A developer somehow got an entire OS running on Google Drive

Ersei, a Purdue student, managed to boot a full Linux OS from Google Drive using a FUSE RAM disk and overcame several technical challenges.

: Ersei, a Purdue University student, achieved the remarkable feat of booting a full Linux operating system directly from Google Drive. Using a FUSE RAM disk, EFI images, and pivot_root, the Arch Linux desktop environment was successfully loaded on a laptop with no local storage. The system is slow and has permission issues, but it demonstrates the potential for cloud-based booting.

Ersei, a computer science student from Purdue University, managed to boot a full Linux distribution directly from Google Drive. This ambitious project was sparked by Ersei's competitive nature after a friend successfully booted Linux from a Network File System.
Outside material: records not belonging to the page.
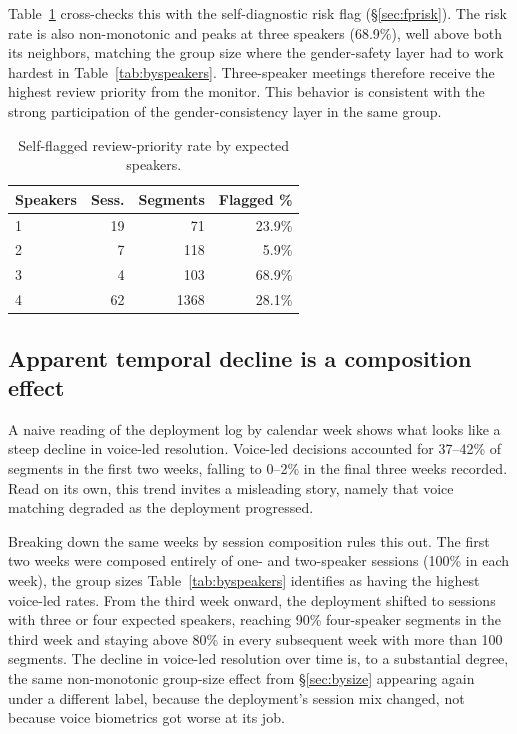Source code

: \documentclass[conference]{IEEEtran}
\begin{document}
Table~\ref{tab:fprisk} cross-checks this with the self-diagnostic risk
flag (\S\ref{sec:fprisk}). The risk rate is also non-monotonic and
peaks at three speakers (68.9\%), well above both its
neighbors, matching the group size where the gender-safety layer had
to work hardest in Table~\ref{tab:byspeakers}. Three-speaker meetings
therefore receive the highest review priority from the monitor. This
behavior is consistent with the strong participation of the
gender-consistency layer in the same group.

\begin{table}[h]
\caption{Self-flagged review-priority rate by expected speakers.}
\begin{center}
\begin{tabular}{lrrr}
\hline
\textbf{Speakers} & \textbf{Sess.} & \textbf{Segments} & \textbf{Flagged \%} \\
\hline
1 & 19 &   71 & 23.9\% \\
2 &  7 &  118 &  5.9\% \\
3 &  4 &  103 & 68.9\% \\
4 & 62 & 1368 & 28.1\% \\
\hline
\end{tabular}
\label{tab:fprisk}
\end{center}
\end{table}

\subsection{Apparent temporal decline is a composition effect}
\label{sec:bytime}

A naive reading of the deployment log by calendar week shows what
looks like a steep decline in voice-led resolution. Voice-led
decisions accounted for 37--42\% of segments in the first two weeks,
falling to 0--2\% in the final three weeks recorded. Read on its own,
this trend invites a misleading story, namely that voice matching
degraded as the deployment progressed.

Breaking down the same weeks by session composition rules this out.
The first two weeks were composed entirely of one- and two-speaker
sessions (100\% in each week), the group sizes Table~\ref{tab:byspeakers}
identifies as having the highest voice-led rates. From the third week
onward, the deployment shifted to sessions with three or four expected
speakers, reaching 90\% four-speaker segments in the third week and
staying above 80\% in every subsequent week with more than 100
segments. The decline in voice-led resolution over time is, to a
substantial degree, the same non-monotonic group-size effect from
\S\ref{sec:bysize} appearing again under a different label, because the
deployment's session mix changed, not because voice biometrics got
worse at its job.
\end{document}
To accomplish this, Ersei used a FUSE (Filesystem in Userspace) RAM disk to load essential OS components from Google Drive. Challenges included handling EFI images and Google Drive symlinks, but persistence paid off with a successful boot of an Arch Linux desktop on a laptop without local storage.

Despite the slow performance and broken permissions, the project opens up intriguing possibilities for cloud-based operating systems. Ersei jokes about the potential for companies to abandon unreliable hardware storage in favor of cloud solutions and hints at future projects like a Nix installation.